Task to carry out:
Extract every line below that contains the word "malu".
++++ Task data
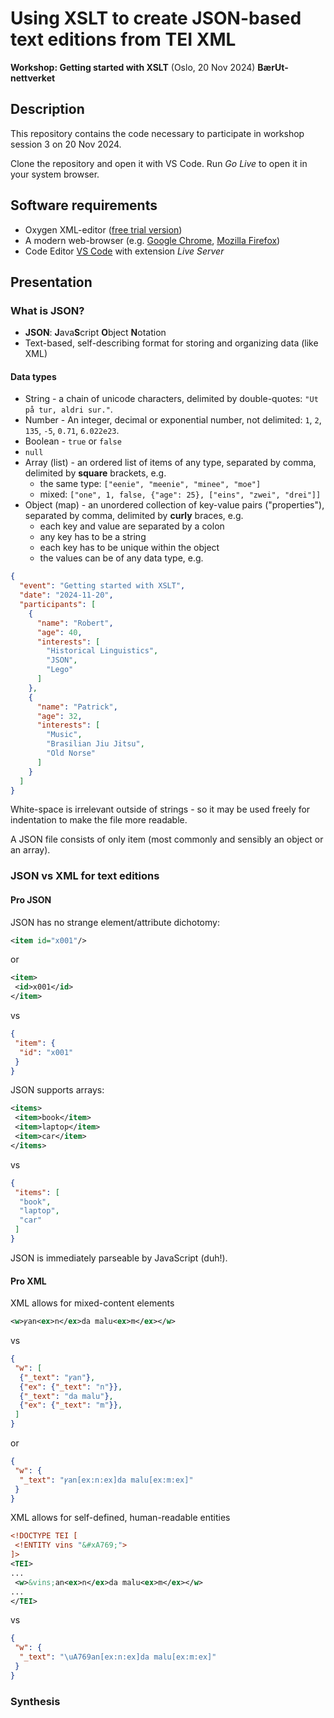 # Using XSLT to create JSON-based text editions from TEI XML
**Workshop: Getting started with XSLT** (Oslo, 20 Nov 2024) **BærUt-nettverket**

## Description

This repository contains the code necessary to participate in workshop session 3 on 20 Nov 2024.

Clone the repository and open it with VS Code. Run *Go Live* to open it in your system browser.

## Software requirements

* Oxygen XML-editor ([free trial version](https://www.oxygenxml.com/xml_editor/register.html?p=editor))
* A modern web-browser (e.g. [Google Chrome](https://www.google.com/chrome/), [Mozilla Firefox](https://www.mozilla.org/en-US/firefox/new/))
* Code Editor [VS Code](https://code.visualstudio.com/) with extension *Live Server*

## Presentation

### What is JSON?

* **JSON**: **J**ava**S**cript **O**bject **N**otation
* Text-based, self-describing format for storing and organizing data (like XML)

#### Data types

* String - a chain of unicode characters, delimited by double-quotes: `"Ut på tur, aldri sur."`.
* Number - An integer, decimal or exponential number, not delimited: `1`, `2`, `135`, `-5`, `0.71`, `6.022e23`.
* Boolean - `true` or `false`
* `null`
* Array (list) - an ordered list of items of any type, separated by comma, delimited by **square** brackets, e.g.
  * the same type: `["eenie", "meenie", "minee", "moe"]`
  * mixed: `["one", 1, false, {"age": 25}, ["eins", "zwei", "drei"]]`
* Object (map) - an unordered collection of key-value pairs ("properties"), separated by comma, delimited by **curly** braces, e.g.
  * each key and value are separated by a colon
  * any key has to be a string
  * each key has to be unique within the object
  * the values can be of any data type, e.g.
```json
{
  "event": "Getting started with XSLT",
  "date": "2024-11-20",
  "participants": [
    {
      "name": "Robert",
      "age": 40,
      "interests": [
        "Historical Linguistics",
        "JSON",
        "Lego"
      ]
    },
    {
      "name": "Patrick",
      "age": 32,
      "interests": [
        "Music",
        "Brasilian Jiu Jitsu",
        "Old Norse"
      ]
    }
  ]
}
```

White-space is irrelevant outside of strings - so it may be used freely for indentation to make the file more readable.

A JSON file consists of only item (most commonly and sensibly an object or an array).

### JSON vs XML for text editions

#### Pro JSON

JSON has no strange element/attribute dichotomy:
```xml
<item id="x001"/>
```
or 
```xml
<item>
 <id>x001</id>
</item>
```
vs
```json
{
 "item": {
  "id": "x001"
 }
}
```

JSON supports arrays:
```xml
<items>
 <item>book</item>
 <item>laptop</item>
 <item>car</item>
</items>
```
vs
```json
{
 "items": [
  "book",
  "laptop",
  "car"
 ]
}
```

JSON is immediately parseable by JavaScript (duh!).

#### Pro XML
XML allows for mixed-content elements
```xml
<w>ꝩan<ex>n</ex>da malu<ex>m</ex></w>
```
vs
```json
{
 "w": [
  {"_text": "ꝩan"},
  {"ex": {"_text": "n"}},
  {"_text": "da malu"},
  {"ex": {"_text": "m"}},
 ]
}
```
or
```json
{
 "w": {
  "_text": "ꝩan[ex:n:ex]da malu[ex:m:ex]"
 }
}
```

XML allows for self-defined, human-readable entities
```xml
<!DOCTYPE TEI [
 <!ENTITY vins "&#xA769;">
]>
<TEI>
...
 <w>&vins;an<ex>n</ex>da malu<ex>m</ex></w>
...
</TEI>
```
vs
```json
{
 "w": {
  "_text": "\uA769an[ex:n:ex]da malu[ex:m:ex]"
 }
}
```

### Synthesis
++++++++
Answer below:
<w>ꝩan<ex>n</ex>da malu<ex>m</ex></w>
  {"_text": "da malu"},
  "_text": "ꝩan[ex:n:ex]da malu[ex:m:ex]"
 <w>&vins;an<ex>n</ex>da malu<ex>m</ex></w>
  "_text": "\uA769an[ex:n:ex]da malu[ex:m:ex]"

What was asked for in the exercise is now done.